Aside from the 450 members of the Israeli aid delegation on the ground, a military intelligence unit was assisting in efforts to map out sites in Turkey damaged by the devastating earthquake.

The IDF said Unit 9900, part of the Military Intelligence Directorate, had been producing data sets and decoding satellite photographs, “allowing forces on the ground to pinpoint the location of the damaged sites and thus optimize their work.”

On Wednesday, a small team with “advanced technologies capabilities” landed in southeast Turkey to assist the teams in rescuing Turkish civilians trapped under the rubble, the IDF said.

“I am proud to take part in the Israeli effort to save lives in Turkey. We are employing mapping capabilities that are usually used for special operations, in order to save lives wherever needed,” said Lt. Aleph — who can only be identified by the first initial of his name in Hebrew — the commander of the small Unit 9900 team.

This handout photo from the IDF on February 9, 2023, shows a quake-hit area of Turkey that the Military Intelligence Directorate’s Unit 9900 is helping map. (Israel Defense Forces)

David Saranga, an Israeli Foreign Ministry official, said Friday morning that a ” large-scale aid shipment” would be delivered to Turkey in the near future, including tens of thousands of blankets, sleeping bags, coats, and winter equipment.

“Israel will also send large water purification systems that provide drinking water to thousands of people a day,” Saranga added.

Israeli soldiers prepare medical equipment at an abandoned medical center used as a field hospital near Kahramanmaraş, Turkey, to treat victims of an earthquake, February 10. 2023. (Israel Defense Forces)

Meanwhile, 140 doctors, nurses, pharmacists, technicians, paramedics and logistics personnel from the Israeli military, Health Ministry and Magen David Adom ambulance service began operating a field hospital near Kahramanmaraş, using an abandoned medical center building.

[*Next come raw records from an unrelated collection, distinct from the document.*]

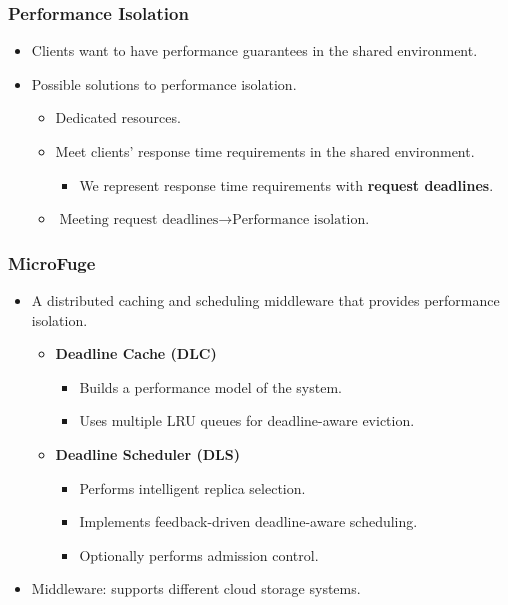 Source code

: \documentclass{beamer}
\newcommand{\myv}{\vspace{3 mm}}
\begin{document}
\begin{frame}
  \frametitle{Performance Isolation}
  \begin{itemize}
  \item Clients want to have performance guarantees in the shared
    environment. \myv
  \item Possible solutions to performance isolation.
    \myv
    \begin{itemize}
    \item Dedicated resources.
      \myv
    \item Meet clients' response time requirements in the shared environment.
      \myv
      \begin{itemize}
      \item We represent response time requirements with \textbf{request deadlines}.
      \end{itemize}
      \myv
    \item \(\text{Meeting request deadlines} \rightarrow \text{Performance isolation.}\)
    \end{itemize}
  \end{itemize}
\end{frame}

\begin{frame}
  \frametitle{MicroFuge}
  \begin{itemize}
  \item A distributed caching and scheduling middleware that provides
    performance isolation.
    \myv
    \begin{itemize}
    \item \textbf{Deadline Cache (DLC)}
      \myv
      \begin{itemize}
      \item Builds a performance model of the system.
        \myv
      \item Uses multiple LRU queues for deadline-aware eviction.
        \myv
      \end{itemize}
    \item \textbf{Deadline Scheduler (DLS)}
      \begin{itemize}
        \myv
      \item Performs intelligent replica selection.
        \myv
      \item Implements feedback-driven deadline-aware scheduling.
        \myv
      \item Optionally performs admission control.
      \end{itemize}
    \end{itemize}
    \myv
  \item Middleware: supports different cloud storage systems.
  \end{itemize}
\end{frame}
\end{document}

The IDF said the delegation had made the center’s ER, ICU and operating rooms operational again in order to treat victims of the earthquake.

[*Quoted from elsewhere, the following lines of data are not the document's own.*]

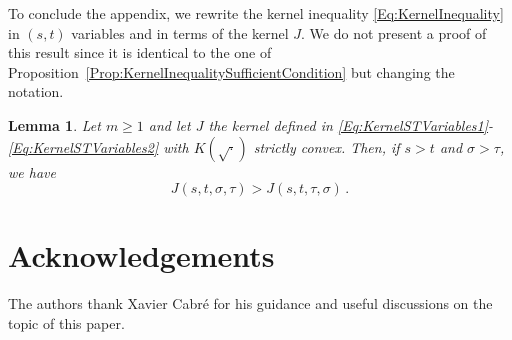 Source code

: \documentclass[12pt,reqno]{amsart}
\newtheorem{lemma}[theorem]{Lemma}
\theoremstyle{definition}
\theoremstyle{remark}
\numberwithin{equation}{section}
\begin{document}
To conclude the appendix, we rewrite the kernel inequality \eqref{Eq:KernelInequality} in $(s,t)$ variables and in terms of the kernel $J$. We do not present a proof of this result since it is identical to the one of Proposition~\ref{Prop:KernelInequalitySufficientCondition} but changing the notation.

\begin{lemma}
	\label{Lemma:KernelInequalityCone} Let $m\geq 1$ and let $J$ the kernel defined in
	\eqref{Eq:KernelSTVariables1}-\eqref{Eq:KernelSTVariables2} with $K(\sqrt{\cdot})$ strictly convex. Then, if $s>t$ and $\sigma > \tau$, we have
	\begin{equation*}
	J(s,t,\sigma, \tau) > J(s,t,\tau, \sigma)\,.
	\end{equation*}
\end{lemma}


\section*{Acknowledgements}
The authors thank Xavier Cabré for his guidance and useful discussions on the topic of this paper.



\end{document}
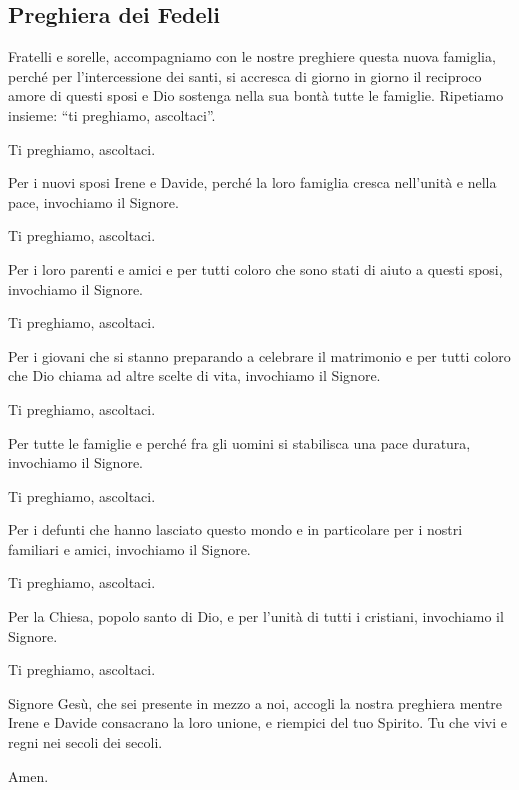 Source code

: 
\subsection*{Preghiera dei Fedeli}

	\begin{dialoghisalmo}
		\item[\sacerdote] Fratelli e sorelle, accompagniamo con le nostre preghiere questa nuova famiglia, perché per l'intercessione dei santi, si accresca di giorno in giorno il reciproco amore di questi sposi e Dio sostenga nella sua bontà tutte le famiglie. Ripetiamo insieme: \textquotedblleft ti preghiamo, ascoltaci\textquotedblright.
		\item[\assemblea] Ti preghiamo, ascoltaci.
		\item[\lettore] Per i nuovi sposi Irene e Davide, perché la loro famiglia cresca nell'unità e nella pace, invochiamo il Signore.
		\item[\assemblea] Ti preghiamo, ascoltaci.
		\item[\lettore] Per i loro parenti e amici e per tutti coloro che sono stati di aiuto a questi sposi, invochiamo il Signore.
		\item[\assemblea] Ti preghiamo, ascoltaci.
		\item[\lettore] Per i giovani che si stanno preparando a celebrare il matrimonio e per tutti coloro che Dio chiama ad altre scelte di vita, invochiamo il Signore.
		\item[\assemblea] Ti preghiamo, ascoltaci.
		\item[\lettore] Per tutte le famiglie e perché fra gli uomini si stabilisca una pace duratura, invochiamo il Signore.
		\item[\assemblea] Ti preghiamo, ascoltaci.
		\item[\lettore] Per i defunti che hanno lasciato questo mondo e in particolare per i nostri familiari e amici, invochiamo il Signore.
		\item[\assemblea] Ti preghiamo, ascoltaci.
		\item[\lettore] Per la Chiesa, popolo santo di Dio, e per l'unità di tutti i cristiani, invochiamo il Signore.
		\item[\assemblea] Ti preghiamo, ascoltaci.
		\item[\sacerdote] Signore Gesù, che sei presente in mezzo a noi, accogli la nostra preghiera mentre Irene e Davide consacrano la loro unione, e riempici del tuo Spirito. Tu che vivi e regni nei secoli dei secoli.
		\item[\assemblea] Amen.
	\end{dialoghisalmo}


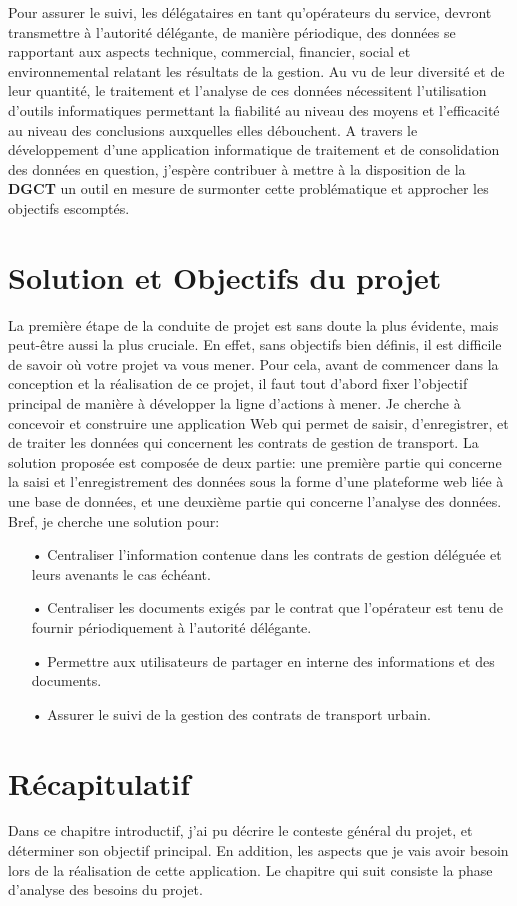 Pour assurer le suivi, les délégataires en tant qu’opérateurs du service, devront transmettre à l’autorité délégante, de manière périodique, des données se rapportant aux aspects technique, commercial, financier, social et environnemental relatant les résultats de la gestion. Au vu de leur diversité et de leur quantité, le traitement et l’analyse de ces données nécessitent l’utilisation d’outils informatiques permettant la fiabilité au niveau des moyens et l’efficacité au niveau des conclusions auxquelles elles débouchent. A travers le développement d’une application informatique de traitement et de consolidation des données en question, j’espère contribuer à mettre à la disposition de la \textbf{DGCT} un outil en mesure de surmonter cette problématique et approcher les objectifs escomptés.

\section{Solution et Objectifs du projet}

La première étape de la conduite de projet est sans doute la plus évidente,
mais peut-être
aussi la plus cruciale. En effet, sans objectifs bien définis, il est
difficile de savoir où votre projet
va vous mener. Pour cela, avant de commencer dans la conception et la
réalisation de ce projet,
il faut tout d’abord fixer l’objectif principal de manière à développer la
ligne d’actions à mener.
Je cherche à concevoir et construire une application Web qui permet de
saisir, d'enregistrer,
et de traiter les données qui concernent les contrats de gestion de
transport. La
solution proposée est composée de deux partie: une première partie qui
concerne la
saisi et l'enregistrement des données sous la forme d'une plateforme web
liée à une base de données, et une deuxième partie qui concerne l'analyse des données.
Bref, je cherche une solution pour:
\begin{itemize}
	\item[•] Centraliser l’information contenue dans les contrats de gestion
	      déléguée et
	      leurs avenants le cas échéant.
	\item[•] Centraliser les documents exigés par le contrat que l’opérateur
	      est tenu de
	      fournir périodiquement à l’autorité délégante.
	\item[•] Permettre aux utilisateurs de partager en interne des
	      informations et des
	      documents.
	\item[•] Assurer le suivi de la gestion des contrats de transport urbain.
\end{itemize}
\section{Récapitulatif}
Dans ce chapitre introductif, j'ai pu décrire le conteste général du
projet, et
déterminer son objectif principal. En addition, les aspects que je vais
avoir besoin lors de la réalisation de cette application.
Le chapitre qui suit consiste la phase d'analyse des besoins du projet.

The chief of the Home Front Command, Maj. Gen. Rafi Milo, paid a visit to the teams on Thursday, and was briefed on the ongoing operations.

The military has dubbed the aid operation “Olive Branches.”

IDF search and rescue teams work to find survivors after an earthquake in Turkey on February 9, 2023. (Israel Defense Forces)

The IDF Home Front Command is regularly dispatched around the world to assist in natural disasters, including earthquakes, wildfires, flooding, and building collapses.

The Israeli military field hospital is also regularly dispatched to disaster zones to provide humanitarian relief.

Prime Minister Benjamin Netanyahu said Monday that Israel also plans to send aid to Syria, including tents, medication, and blankets. But Syrian sources vigorously denied requesting aid from Israel, and IDF spokesman Ran Kochav told reporters that the military was not involved in potential aid to Syria.

This aerial view shows a collapsed building during ongoing searches in Hatay, southeastern Turkey, on February 9, 2023, two days after a strong earthquake struck the region. (DHA/Demiroren News Agency/AFP)

Israel considers Syria a hostile state, and the two do not have diplomatic ties. However, during the neighboring country’s bloody civil war, the IDF carried out a massive humanitarian operation to aid Syrian civilians.

The earthquake death toll was over 21,000 people in both Turkey and Syria as of Friday morning.

Hundreds were still believed to be trapped under rubble, and the toll was expected to rise as rescue workers searched through mounds of wreckage in cities and towns across the area.